Assigned task ->
From the entries below, reproduce exactly the line containing "# cd my-volume", the line containing "# Create a container that mounts", and every line in between, with nothing added.

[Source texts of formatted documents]
..............................
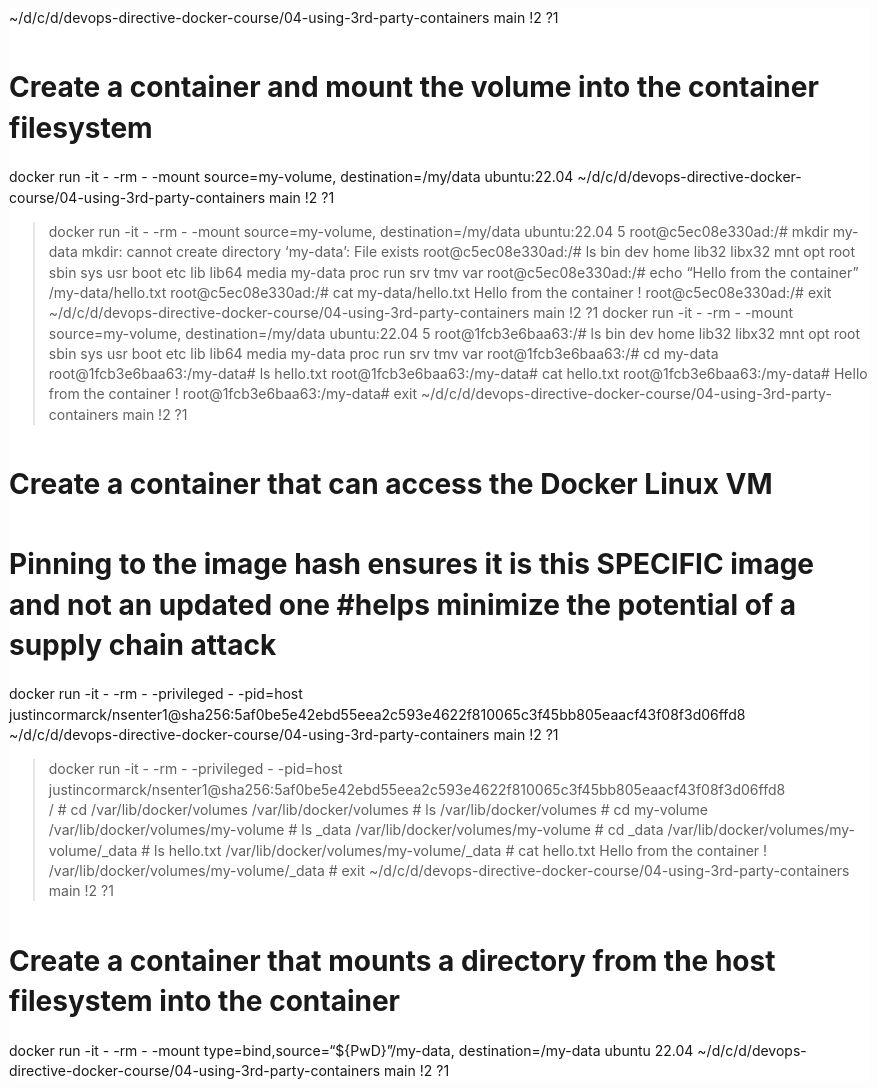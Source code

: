 ~/d/c/d/devops-directive-docker-course/04-using-3rd-party-containers main !2 ?1
> 
# Create a container and mount the volume into the container filesystem 
docker run -it - -rm - -mount source=my-volume, destination=/my/data ubuntu:22.04
~/d/c/d/devops-directive-docker-course/04-using-3rd-party-containers main !2 ?1
> docker run -it - -rm - -mount source=my-volume, destination=/my/data ubuntu:22.04 5
root@c5ec08e330ad:/# mkdir my-data
mkdir: cannot create directory ‘my-data’: File exists
root@c5ec08e330ad:/# ls
bin   dev home lib32  libx32 mnt        opt   root sbin sys  usr
boot etc  lib       lib64 media my-data proc run  srv   tmv  var
root@c5ec08e330ad:/# echo “Hello from the container” /my-data/hello.txt 
root@c5ec08e330ad:/# cat my-data/hello.txt
Hello from the container !
root@c5ec08e330ad:/# exit
~/d/c/d/devops-directive-docker-course/04-using-3rd-party-containers main !2 ?1
> docker run -it - -rm - -mount source=my-volume, destination=/my/data ubuntu:22.04 5
root@1fcb3e6baa63:/# ls 
bin   dev home lib32  libx32 mnt        opt   root sbin sys  usr
boot etc  lib       lib64 media my-data proc run  srv   tmv  var
root@1fcb3e6baa63:/# cd my-data
root@1fcb3e6baa63:/my-data# ls
hello.txt
root@1fcb3e6baa63:/my-data# cat hello.txt
root@1fcb3e6baa63:/my-data# 
Hello from the container !
root@1fcb3e6baa63:/my-data# exit
~/d/c/d/devops-directive-docker-course/04-using-3rd-party-containers main !2 ?1
>
# Create a container that can access the Docker Linux VM 
# Pinning to the image hash ensures it is this SPECIFIC image and not an updated one #helps minimize the potential of a supply chain attack 
docker run -it - -rm - -privileged - -pid=host
justincormarck/nsenter1@sha256:5af0be5e42ebd55eea2c593e4622f810065c3f45bb805eaacf43f08f3d06ffd8    
~/d/c/d/devops-directive-docker-course/04-using-3rd-party-containers main !2 ?1
> docker run -it - -rm - -privileged - -pid=host
justincormarck/nsenter1@sha256:5af0be5e42ebd55eea2c593e4622f810065c3f45bb805eaacf43f08f3d06ffd8    
/ # cd /var/lib/docker/volumes
/var/lib/docker/volumes # ls
/var/lib/docker/volumes # cd my-volume 
/var/lib/docker/volumes/my-volume # ls
_data
/var/lib/docker/volumes/my-volume # cd _data
/var/lib/docker/volumes/my-volume/_data # ls
hello.txt
/var/lib/docker/volumes/my-volume/_data # cat hello.txt
Hello from the container ! 
/var/lib/docker/volumes/my-volume/_data # exit
~/d/c/d/devops-directive-docker-course/04-using-3rd-party-containers main !2 ?1
> 
# Create a container that mounts a directory from the host filesystem into the container
docker run -it - -rm - -mount type=bind,source=“${PwD}”/my-data, destination=/my-data ubuntu 22.04
~/d/c/d/devops-directive-docker-course/04-using-3rd-party-containers main !2 ?1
..............................
Exercise result ->
/var/lib/docker/volumes # cd my-volume 
/var/lib/docker/volumes/my-volume # ls
_data
/var/lib/docker/volumes/my-volume # cd _data
/var/lib/docker/volumes/my-volume/_data # ls
hello.txt
/var/lib/docker/volumes/my-volume/_data # cat hello.txt
Hello from the container ! 
/var/lib/docker/volumes/my-volume/_data # exit
~/d/c/d/devops-directive-docker-course/04-using-3rd-party-containers main !2 ?1
> 
# Create a container that mounts a directory from the host filesystem into the container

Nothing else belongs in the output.